Further, how would scenarios A, B, and C differ in performance, where:

A) Two motors connected at the shaft. Controller can either run motor 1 alone, or can run motors 1 AND 2, in *series* connection.

B) Two motors connected at the shaft. Controller can either run motor 1 alone, or can run motors 1 AND 2, in *parallel* connection.

C) Two motors connected at the shaft. Controller can either run them in parallel or in series. But either way, *BOTH* motors are on. i.e. White Zombie.


----------



## Frank (Dec 6, 2008)

I think DC series motors kind of do what you're suggesting automatically. ICE's have pumping losses and friction associated with each cylinder which is why deactivating cylinders allows them to work more efficiently. DC series motors have very low rotating friction and losses are proportional to I^2. It takes a certain amount of force (i.e. torque i.e. amps) to propel a vehicle down the road at a certain speed and I don't think it matters if that torque is created by one or two motors. Hmmm, maybe two motors are more efficient than one in this case? Not sure...

I do know that max output with DC series motors depends totally on batteries and controller.

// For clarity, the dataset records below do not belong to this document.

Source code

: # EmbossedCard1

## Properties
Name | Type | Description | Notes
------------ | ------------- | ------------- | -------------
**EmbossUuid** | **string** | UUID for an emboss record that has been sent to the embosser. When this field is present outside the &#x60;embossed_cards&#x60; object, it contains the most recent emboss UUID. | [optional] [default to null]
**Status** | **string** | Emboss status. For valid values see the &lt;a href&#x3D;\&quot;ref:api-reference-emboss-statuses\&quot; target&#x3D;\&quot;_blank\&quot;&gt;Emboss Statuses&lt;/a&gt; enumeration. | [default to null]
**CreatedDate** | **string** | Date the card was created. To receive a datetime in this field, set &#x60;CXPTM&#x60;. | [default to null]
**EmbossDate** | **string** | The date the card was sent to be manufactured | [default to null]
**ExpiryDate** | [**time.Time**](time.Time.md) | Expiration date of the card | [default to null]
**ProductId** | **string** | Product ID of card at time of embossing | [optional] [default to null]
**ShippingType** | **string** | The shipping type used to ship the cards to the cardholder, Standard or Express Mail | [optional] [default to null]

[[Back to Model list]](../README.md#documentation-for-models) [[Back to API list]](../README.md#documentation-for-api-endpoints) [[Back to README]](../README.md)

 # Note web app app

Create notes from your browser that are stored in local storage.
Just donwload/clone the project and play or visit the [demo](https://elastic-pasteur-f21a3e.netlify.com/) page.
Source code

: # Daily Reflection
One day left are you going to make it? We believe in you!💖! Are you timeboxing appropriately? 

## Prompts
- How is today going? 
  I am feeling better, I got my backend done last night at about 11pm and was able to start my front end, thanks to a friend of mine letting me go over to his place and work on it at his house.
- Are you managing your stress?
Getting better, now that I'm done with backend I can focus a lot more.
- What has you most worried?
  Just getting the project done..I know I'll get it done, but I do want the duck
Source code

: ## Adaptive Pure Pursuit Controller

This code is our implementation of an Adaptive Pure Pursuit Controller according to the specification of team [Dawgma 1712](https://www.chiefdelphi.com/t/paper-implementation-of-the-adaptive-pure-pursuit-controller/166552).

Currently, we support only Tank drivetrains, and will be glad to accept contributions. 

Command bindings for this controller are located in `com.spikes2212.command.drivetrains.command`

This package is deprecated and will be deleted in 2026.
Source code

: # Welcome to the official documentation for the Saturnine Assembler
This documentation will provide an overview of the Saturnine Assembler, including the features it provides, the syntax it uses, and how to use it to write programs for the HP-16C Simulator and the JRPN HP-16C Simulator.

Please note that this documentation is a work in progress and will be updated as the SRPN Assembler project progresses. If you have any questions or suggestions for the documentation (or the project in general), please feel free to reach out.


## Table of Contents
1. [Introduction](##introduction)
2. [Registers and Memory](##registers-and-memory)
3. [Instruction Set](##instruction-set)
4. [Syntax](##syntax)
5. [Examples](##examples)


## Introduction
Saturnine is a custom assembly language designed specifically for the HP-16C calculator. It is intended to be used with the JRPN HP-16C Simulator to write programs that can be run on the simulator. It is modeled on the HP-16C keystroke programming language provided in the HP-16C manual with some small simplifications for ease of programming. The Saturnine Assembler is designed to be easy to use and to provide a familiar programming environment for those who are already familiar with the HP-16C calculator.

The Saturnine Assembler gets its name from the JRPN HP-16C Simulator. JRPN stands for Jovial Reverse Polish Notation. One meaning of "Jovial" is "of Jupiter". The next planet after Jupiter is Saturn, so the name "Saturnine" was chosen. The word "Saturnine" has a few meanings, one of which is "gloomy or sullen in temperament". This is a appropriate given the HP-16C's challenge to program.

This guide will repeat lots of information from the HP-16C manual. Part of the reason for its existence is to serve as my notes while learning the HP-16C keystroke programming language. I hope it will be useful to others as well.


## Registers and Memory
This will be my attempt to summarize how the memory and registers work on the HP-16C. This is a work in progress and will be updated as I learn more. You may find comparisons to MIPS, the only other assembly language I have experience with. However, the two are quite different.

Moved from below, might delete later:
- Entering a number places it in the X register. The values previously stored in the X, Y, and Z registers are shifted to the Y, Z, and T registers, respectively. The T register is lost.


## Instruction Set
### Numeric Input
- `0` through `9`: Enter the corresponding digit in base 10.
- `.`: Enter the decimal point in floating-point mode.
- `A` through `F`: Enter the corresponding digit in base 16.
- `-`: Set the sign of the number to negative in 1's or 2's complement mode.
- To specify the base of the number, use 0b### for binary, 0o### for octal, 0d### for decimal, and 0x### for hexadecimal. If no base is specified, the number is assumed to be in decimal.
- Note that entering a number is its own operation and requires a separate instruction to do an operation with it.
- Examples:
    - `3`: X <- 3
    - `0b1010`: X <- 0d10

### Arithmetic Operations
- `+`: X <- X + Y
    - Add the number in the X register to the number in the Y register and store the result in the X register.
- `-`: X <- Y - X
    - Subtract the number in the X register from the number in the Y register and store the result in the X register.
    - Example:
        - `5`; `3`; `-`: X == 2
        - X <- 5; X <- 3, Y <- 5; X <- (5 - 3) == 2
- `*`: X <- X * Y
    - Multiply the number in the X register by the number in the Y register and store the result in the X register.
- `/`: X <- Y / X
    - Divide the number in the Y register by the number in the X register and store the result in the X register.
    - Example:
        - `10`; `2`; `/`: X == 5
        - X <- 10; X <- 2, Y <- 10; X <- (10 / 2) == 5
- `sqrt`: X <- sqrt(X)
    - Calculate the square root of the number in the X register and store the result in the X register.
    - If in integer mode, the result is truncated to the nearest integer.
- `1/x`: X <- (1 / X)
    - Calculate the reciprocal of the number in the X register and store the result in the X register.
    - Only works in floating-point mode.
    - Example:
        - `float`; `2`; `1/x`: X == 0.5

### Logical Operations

Think of the motor(s) as acting as a mechanical transformer: it/they will try to convert everything the controller/batteries can throw at them into mechanical motion.

I hope I understood your questions correctly!


----------



## DavidDymaxion (Dec 1, 2008)

That's a beauty of electric -- you give up almost nothing to have a fast one, unlike a gas car. You'll do maybe 100 or 200 lbs more motor, and 15 pounds more controller (~7% more weight), but the bigger motor is a bit more efficient so you get a little bit of that back.

An electric that has a high top speed will also tend to have good range.


----------